Fig 1.
Impact of time and relative humidity on the ability to successfully identify bat species from their guano.
Seventeen fecal pellets were tested for each time period in each location.
Fig 2.
Detection sensitivity of a rare bat species in a mock community of guano from three species.
When Eptesicus fuscus (EPFU) and Corynorhinus townsendii (COTO) were designated rare (at 1:192 ratio of DNA template), they were always or almost always detected (10 of 10 tests and 8 of 10 tests, respectively). Tadarida brasiliensis (TABR) was detected in 2 of 10 tests, which suggests a primer bias against this molossid species.
Fig 3.
Genetic detection of bat species in 41 mines across the U.S. Southwest, from samples that each contained up to 200 fecal pellets.

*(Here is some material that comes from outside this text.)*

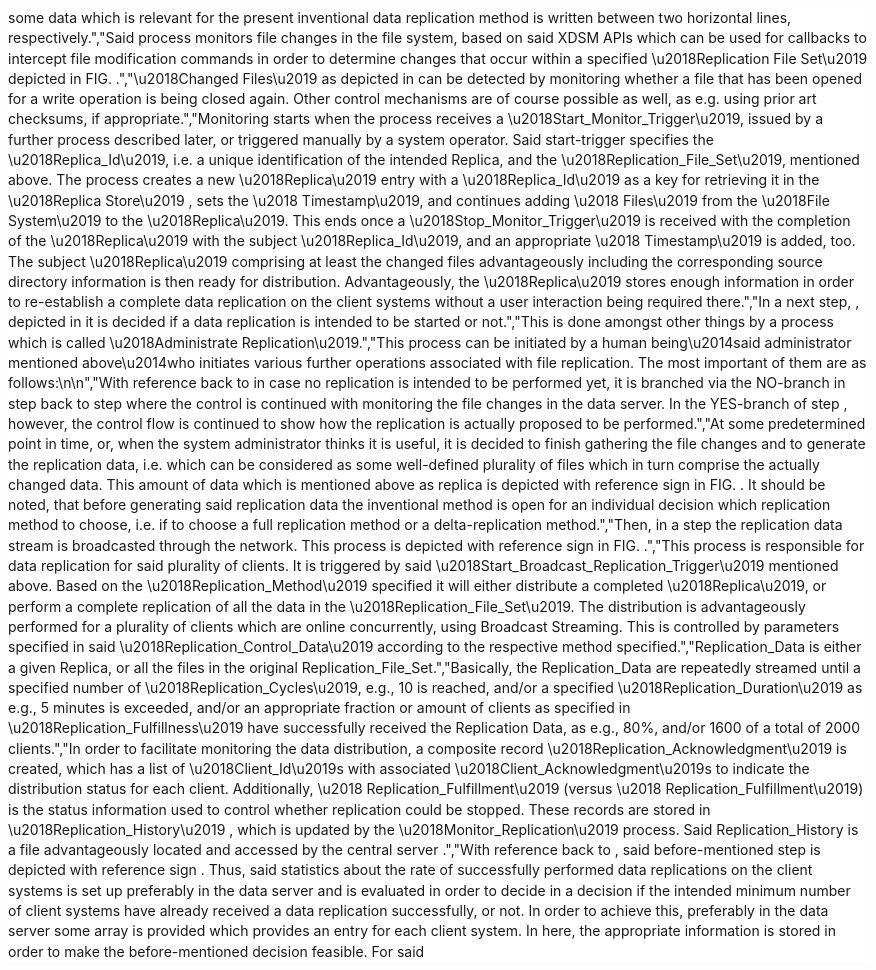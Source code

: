 some data which is relevant for the present inventional data replication method is written between two horizontal lines, respectively.","Said process  monitors file changes in the file system, based on said XDSM APIs which can be used for callbacks to intercept file modification commands in order to determine changes that occur within a specified \u2018Replication File Set\u2019  depicted in FIG. .","\u2018Changed Files\u2019 as depicted in  can be detected by monitoring whether a file that has been opened for a write operation is being closed again. Other control mechanisms are of course possible as well, as e.g. using prior art checksums, if appropriate.","Monitoring starts when the process receives a \u2018Start_Monitor_Trigger\u2019, issued by a further process  described later, or triggered manually by a system operator. Said start-trigger specifies the \u2018Replica_Id\u2019, i.e. a unique identification of the intended Replica, and the \u2018Replication_File_Set\u2019, mentioned above. The process creates a new \u2018Replica\u2019 entry with a \u2018Replica_Id\u2019 as a key for retrieving it in the \u2018Replica Store\u2019 , sets the \u2018<start> Timestamp\u2019, and continues adding \u2018<changed> Files\u2019 from the \u2018File System\u2019  to the \u2018Replica\u2019. This ends once a \u2018Stop_Monitor_Trigger\u2019 is received with the completion of the \u2018Replica\u2019 with the subject \u2018Replica_Id\u2019, and an appropriate \u2018<end> Timestamp\u2019 is added, too. The subject \u2018Replica\u2019 comprising at least the changed files advantageously including the corresponding source directory information is then ready for distribution. Advantageously, the \u2018Replica\u2019 stores enough information in order to re-establish a complete data replication on the client systems without a user interaction being required there.","In a next step, , depicted in  it is decided if a data replication is intended to be started or not.","This is done amongst other things by a process  which is called \u2018Administrate Replication\u2019.","This process can be initiated by a human being\u2014said administrator mentioned above\u2014who initiates various further operations associated with file replication. The most important of them are as follows:\n\n","With reference back to  in case no replication is intended to be performed yet, it is branched via the NO-branch in step  back to step  where the control is continued with monitoring the file changes in the data server. In the YES-branch of step , however, the control flow is continued to show how the replication is actually proposed to be performed.","At some predetermined point in time, or, when the system administrator thinks it is useful, it is decided to finish gathering the file changes and to generate the replication data, i.e. which can be considered as some well-defined plurality of files which in turn comprise the actually changed data. This amount of data which is mentioned above as replica is depicted with reference sign  in FIG. . It should be noted, that before generating said replication data the inventional method is open for an individual decision which replication method to choose, i.e. if to choose a full replication method or a delta-replication method.","Then, in a step  the replication data stream is broadcasted through the network. This process is depicted with reference sign  in FIG. .","This process is responsible for data replication for said plurality of clients. It is triggered by said \u2018Start_Broadcast_Replication_Trigger\u2019 mentioned above. Based on the \u2018Replication_Method\u2019 specified it will either distribute a completed \u2018Replica\u2019, or perform a complete replication of all the data in the \u2018Replication_File_Set\u2019. The distribution is advantageously performed for a plurality of clients which are online concurrently, using Broadcast Streaming. This is controlled by parameters specified in said \u2018Replication_Control_Data\u2019  according to the respective method specified.","Replication_Data is either a given Replica, or all the files in the original Replication_File_Set.","Basically, the Replication_Data are repeatedly streamed until a specified number of \u2018Replication_Cycles\u2019, e.g., 10 is reached, and\/or a specified \u2018Replication_Duration\u2019 as e.g., 5 minutes is exceeded, and\/or an appropriate fraction or amount of clients as specified in \u2018Replication_Fulfillness\u2019 have successfully received the Replication Data, as e.g., 80%, and\/or 1600 of a total of 2000 clients.","In order to facilitate monitoring the data distribution, a composite record \u2018Replication_Acknowledgment\u2019 is created, which has a list of \u2018Client_Id\u2019s with associated \u2018Client_Acknowledgment\u2019s to indicate the distribution status for each client. Additionally, \u2018<achieved> Replication_Fulfillment\u2019 (versus \u2018<required> Replication_Fulfillment\u2019) is the status information used to control whether replication could be stopped. These records are stored in \u2018Replication_History\u2019 , which is updated by the \u2018Monitor_Replication\u2019 process. Said Replication_History is a file advantageously located and accessed by the central server .","With reference back to , said before-mentioned step is depicted with reference sign . Thus, said statistics about the rate of successfully performed data replications on the client systems is set up preferably in the data server and is evaluated in order to decide in a decision  if the intended minimum number of client systems have already received a data replication successfully, or not. In order to achieve this, preferably in the data server some array is provided which provides an entry for each client system. In here, the appropriate information is stored in order to make the before-mentioned decision feasible. For said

Species separated by slashes share a DNA mini-barcode.
Fig 4.
Impact of the number of sample replicates collected in each mine on the number of bat species detected.
N is the number of mines in which the indicated number of samples were collected. Error bars are the standard error of the mean for the number of bat species detected in each sampling group. The non-overlapping error bars between one and two pooled samples suggests that collection of two samples will maximize species detection while minimizing sequencing costs.
Fig 5.
The number of bat species identified in mines from visual surveys vs. genetic screening of guano.
Significantly more bat species were detected using genetic methods (z = 5.79, P < 0.00001, Mann-Whitney U test).
Fig 6.
Bat species genetically detected from guano samples collected in tunnels of archeological sites (Ka’kabiche and Lamanai) in Belize.